Un conseil de classe (Chroniques d'un confinement II)

Avec la fermeture des établissements scolaires, nous avons dû faire les conseils de classe à distance.
Le moment est donc tout trouvé pour en parler comme je l'avais promis au début de l'écriture des Chroniques. 

D'abord, une précision : depuis le passage en dispositif, je ne suis officiellement plus professeur principal (je ne suis plus rétribuée pour ça), mais j'en remplis l'office quand même : je me charge des appréciations de pied de bulletin (c'est la synthèse des appréciations des enseignants), j'interviens pour mes élèves à chacun de leurs conseils et leurs orientations reposent essentiellement sur moi (grosse responsabilité dont, à ce jour, personne d'autre que moi ne veut)

Globalement les conseils se passent sereinement mais ils peuvent être ponctuellement des moments douloureux :
- je connais mes élèves par cœur (aucun enseignant ne les a comme moi 12 heures par semaine), je prends donc logiquement très à cœur ce qui est dit sur eux. J'ai du mal à accepter un regard étriqué (mais qui est logique puisque mes collègues ne les voient pas autant que moi) et dois me raisonner fortement pour ne pas parfois aller à la querelle.
- la majorité de mes collègues ne différencie pas, mettant les allophones dans des difficultés certaines. Cela me révolte mais : même si c'est la loi et qu'ils ont l'obligation de le faire, ils ne sont pas formés à ça et différencier peut se révéler compliqué, comme je l'ai expliqué dans un précédent article.
- mes collègues n'ont pas compris le principe des inclusions : à part pour le Français avec moi, les Maths (je vais y revenir), l'EPS et les Langues (lorsqu'elles sont commencées avec les autres élèves ou qu'une différenciation s'opère pour une remise à niveau), les autres matières sont des matières de découverte. Elles ne sont pas le lieu d'une évaluation discriminante. Pourtant nombre de mes collègues évaluent les allophones comme les autres élèves, sans se soucier du caractère profondément injuste de cette pratique. J'ai vu des moyennes autour de 2, 3 ou 4 sur 20. Je n'interviens que lorsque le ou la collègue met 0, cela arrive au moins une fois par trimestre. Et je me fais violence : ce sont mes pairs, je me mets en difficulté relationnelle quand ça arrive.
Concernant les Maths, la même difficulté s'est posée : aux débuts du passage en dispositif, les élèves étaient inclus dans les niveaux de leur classe d'âge. Sans différenciation, c'était compliqué, pour les élèves (qui pour certains étaient pourtant excellents dans leur pays) mais aussi pour les enseignants. Il y a deux ans, ceux-ci ont demandé que soient allouées des heures pour faire des groupes de Maths pour les allophones. Depuis, cela se passe beaucoup mieux (mais c'est contraire au principe des inclusions de la circulaire)
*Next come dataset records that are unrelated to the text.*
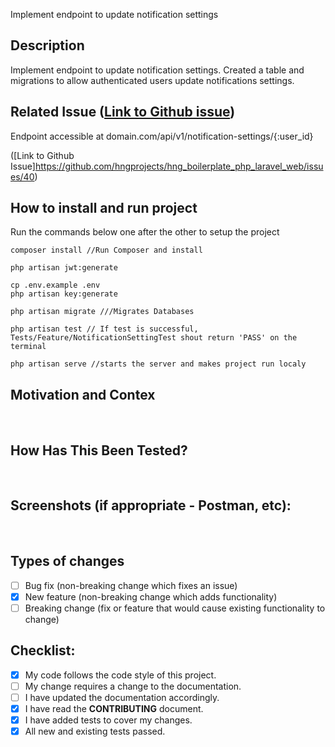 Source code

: Implement endpoint to update notification settings
​
## Description
Implement endpoint to update notification settings. 
Created a table and migrations to allow authenticated users update notifications setting​s.
## Related Issue ([Link to Github issue](https://github.com/hngprojects/hng_boilerplate_php_laravel_web/issues/40))
Endpoint accessible at domain.com/api/v1/notification-settings/{:user_id}

<!--- This project only accepts pull requests related to open issues -->
<!--- If suggesting a new feature or change, please discuss it in an issue first -->
<!--- If fixing a bug, there should be an issue describing it with steps to reproduce -->
([Link to Github Issue]https://github.com/hngprojects/hng_boilerplate_php_laravel_web/issues/40)
​


## How to install and run project
Run the commands below one after the other to setup the project
```
composer install //Run Composer and install

php artisan jwt:generate

cp .env.example .env
php artisan key:generate

php artisan migrate ///Migrates Databases

php artisan test // If test is successful, Tests/Feature/NotificationSettingTest shout return 'PASS' on the terminal

php artisan serve //starts the server and makes project run localy
```


## Motivation and Contex

<!--- Why is this change required? What problem does it solve? -->
​
## How Has This Been Tested?
<!--- Please describe in detail how you tested your changes. -->
<!--- Include details of your testing environment, and the tests you ran to -->
<!--- see how your change affects other areas of the code, etc. -->
​
## Screenshots (if appropriate - Postman, etc):
​
## Types of changes
<!--- What types of changes does your code introduce? Put an `x` in all the boxes that apply: -->
- [ ] Bug fix (non-breaking change which fixes an issue)
- [x] New feature (non-breaking change which adds functionality)
- [ ] Breaking change (fix or feature that would cause existing functionality to change)
​
## Checklist:
<!--- Go over all the following points, and put an `x` in all the boxes that apply. -->
<!--- If you're unsure about any of these, don't hesitate to ask. We're here to help! -->
- [x] My code follows the code style of this project.
- [ ] My change requires a change to the documentation.
- [ ] I have updated the documentation accordingly.
- [x] I have read the **CONTRIBUTING** document.
- [x] I have added tests to cover my changes.
- [x] All new and existing tests passed.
Hier, j'ai été mise en difficulté sur le cas d'une élève de 3ème.
Sur le fil de discussion Pronote l'enseignante d'Espagnol explique qu'il est "inenvisageable" pour elle que l'élève aille en lycée général, comme le demande la famille.
Je vais être franche, cela me met hors de moi : L. est arrivée en septembre de Finlande, c'est une élève hyper performante, très autonome et mature. Elle a été orientée en 4ème au vu de son âge mais au second trimestre a été incluse en 3ème car elle avait un très bon niveau de Maths et d'Anglais. Elle faisait jusque là de l'Italien. Lorsqu'elle arrive en 3ème, elle demande à faire de l'Espagnol. Ce qui signifie que l'enseignante qui s'oppose fortement à son passage la connait depuis trois mois, sur une matière qu'elle découvre alors que ses camarades la pratiquent depuis trois ans.
La collègue n'a pas compris que les matières d'inclusion sont le lieu de la découverte d'une nouvelle matière et non un moment d'empêchement. L. parle cinq langues, si au final elle ne parle pas l'Espagnol, ce n'est pas grave ! Et ce ne doit certainement pas être le prétexte d'une obstruction au passage en lycée...
J'ai répondu un peu trop vertement sur le fil de discussion, (j'ai usé du sarcasme, seul moyen que j'ai trouvé pour canaliser mon irritation), me suis pris une volée de bois vert d'autres collègues solidaires de la prof d'Espagnol (ses copines en fait). Fin de l'épisode.
Épisode toutefois révélateur des tensions inhérentes à notre mission en UPE2A : je ne suis jamais avec mes collègues contre les élèves, je suis avec mes élèves, parfois contre mes collègues. Et cette posture, qui m'est imposée par la situation, est proche de l'intenable.